Bearbeiter: Sabine Kriwanek

GFK: Art 1

RL 2011/95/EU: Art 7, Art 8

Einer von Privatpersonen bzw von privaten Gruppierungen ausgehenden, auf einem Konventionsgrund beruhenden Verfolgung kommt Asylrelevanz zu, wenn der Staat nicht gewillt oder nicht in der Lage ist, diese Verfolgungshandlungen hintan zu halten. Auch eine auf keinem Konventionsgrund beruhende Verfolgung durch Private hat aber asylrelevanten Charakter, wenn der Heimatstaat des Betroffenen aus den in Art 1 Abschnitt A Z 2 GFK (Genfer Flüchtingkonvention) genannten Gründen nicht bereit ist, Schutz zu gewähren.

Von einer mangelnden Schutzfähigkeit des Staates kann nicht bereits dann gesprochen werden, wenn der Staat nicht in der Lage ist, seine Bürger gegen jedwede Übergriffe seitens Dritter präventiv zu schützen. Entscheidend für die Frage, ob eine ausreichend funktionierende Staatsgewalt besteht, ist vielmehr, ob für einen von dritter Seite Verfolgten trotz staatlichen Schutzes der Eintritt eines - asylrelevante Intensität erreichenden - Nachteiles aus dieser Verfolgung mit maßgeblicher Wahrscheinlichkeit zu erwarten ist.

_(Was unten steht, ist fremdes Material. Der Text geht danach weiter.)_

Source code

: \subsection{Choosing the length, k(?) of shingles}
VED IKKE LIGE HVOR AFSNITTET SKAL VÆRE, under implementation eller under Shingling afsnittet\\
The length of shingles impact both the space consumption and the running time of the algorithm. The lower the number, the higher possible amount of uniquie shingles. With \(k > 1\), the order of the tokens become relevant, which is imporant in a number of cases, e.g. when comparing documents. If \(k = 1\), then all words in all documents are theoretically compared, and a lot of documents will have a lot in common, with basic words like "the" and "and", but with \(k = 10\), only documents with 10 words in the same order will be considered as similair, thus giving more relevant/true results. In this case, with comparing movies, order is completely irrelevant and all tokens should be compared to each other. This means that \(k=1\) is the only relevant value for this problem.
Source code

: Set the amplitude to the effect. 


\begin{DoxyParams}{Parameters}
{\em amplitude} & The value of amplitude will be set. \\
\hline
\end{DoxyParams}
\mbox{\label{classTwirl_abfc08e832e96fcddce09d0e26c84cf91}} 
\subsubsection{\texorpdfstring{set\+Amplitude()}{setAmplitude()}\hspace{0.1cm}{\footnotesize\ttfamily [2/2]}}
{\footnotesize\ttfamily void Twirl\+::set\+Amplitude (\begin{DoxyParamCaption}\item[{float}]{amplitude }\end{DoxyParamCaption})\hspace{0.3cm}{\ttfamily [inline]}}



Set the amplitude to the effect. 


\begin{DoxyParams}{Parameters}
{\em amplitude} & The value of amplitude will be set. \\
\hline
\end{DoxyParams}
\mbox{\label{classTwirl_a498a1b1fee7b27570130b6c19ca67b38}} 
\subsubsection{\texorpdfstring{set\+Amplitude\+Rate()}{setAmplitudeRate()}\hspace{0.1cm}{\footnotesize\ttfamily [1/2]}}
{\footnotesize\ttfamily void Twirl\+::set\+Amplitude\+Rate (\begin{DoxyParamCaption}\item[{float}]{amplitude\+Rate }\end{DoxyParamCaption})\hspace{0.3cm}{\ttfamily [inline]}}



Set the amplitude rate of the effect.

Die Statusrichtlinie (RL 2011/95/EU), die iS einer unionsrechtskonformen Auslegung des nationalen Rechts mitzuberücksichtigen ist, sieht einerseits vor, dass die staatliche Schutzfähigkeit zwar generell bei Einrichtung eines entsprechenden staatlichen Sicherheitssystems gewährleistet ist, verlangt aber anderseits eine Prüfung im Einzelfall, ob der Asylwerber unter Berücksichtigung seiner besonderen Umstände in der Lage ist, an diesem staatlichen Schutz wirksam teilzuhaben.

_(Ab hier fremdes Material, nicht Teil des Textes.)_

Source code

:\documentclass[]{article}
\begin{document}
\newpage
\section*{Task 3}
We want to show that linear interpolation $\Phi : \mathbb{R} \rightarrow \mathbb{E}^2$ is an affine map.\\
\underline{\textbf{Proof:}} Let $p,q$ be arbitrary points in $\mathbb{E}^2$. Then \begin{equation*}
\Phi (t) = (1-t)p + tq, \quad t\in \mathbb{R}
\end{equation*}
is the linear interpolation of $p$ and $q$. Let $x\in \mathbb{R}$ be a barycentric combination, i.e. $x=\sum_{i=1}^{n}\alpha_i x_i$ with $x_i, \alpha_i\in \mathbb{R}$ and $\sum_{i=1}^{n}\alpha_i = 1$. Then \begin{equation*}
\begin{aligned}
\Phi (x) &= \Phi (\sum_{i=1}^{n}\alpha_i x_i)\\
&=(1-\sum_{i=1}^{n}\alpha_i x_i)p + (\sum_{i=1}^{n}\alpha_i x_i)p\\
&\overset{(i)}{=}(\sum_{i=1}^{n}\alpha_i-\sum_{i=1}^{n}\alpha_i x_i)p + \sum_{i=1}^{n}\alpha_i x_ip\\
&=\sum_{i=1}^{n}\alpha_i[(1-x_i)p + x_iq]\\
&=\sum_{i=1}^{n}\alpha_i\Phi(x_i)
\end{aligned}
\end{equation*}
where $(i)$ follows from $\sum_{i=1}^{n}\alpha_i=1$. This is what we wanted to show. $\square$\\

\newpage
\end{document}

VwGH 24. 2. 2015, Ra 2014/18/0063

Sachverhalt

Der Revisionswerber, ein muslimischer Staatsangehöriger von Bosnien und Herzegowina, beantragte im Sommer 2005 in Österreich Asyl. Zu seinen Fluchtgründen brachte er zusammengefasst vor, er sei während des Bürgerkriegs im ehemaligen Jugoslawien in der jugoslawischen Armee als Berufsoffizier und Sicherheitsbegleiter für leitende Offiziere eingesetzt gewesen. In dieser Funktion habe er für General Ratko Mladic und Admiral Ljubisa Beara gearbeitet, denen Kriegsverbrechen an der bosnischen Bevölkerung zur Last gelegt würden. Der Revisionswerber sei - wie der Öffentlichkeit bekannt sei - im Verfahren vor dem International Strafgerichtshof wegen dieser Verbrechen als wichtigster Zeuge der Verteidigung des Ljubisa Beara geladen worden.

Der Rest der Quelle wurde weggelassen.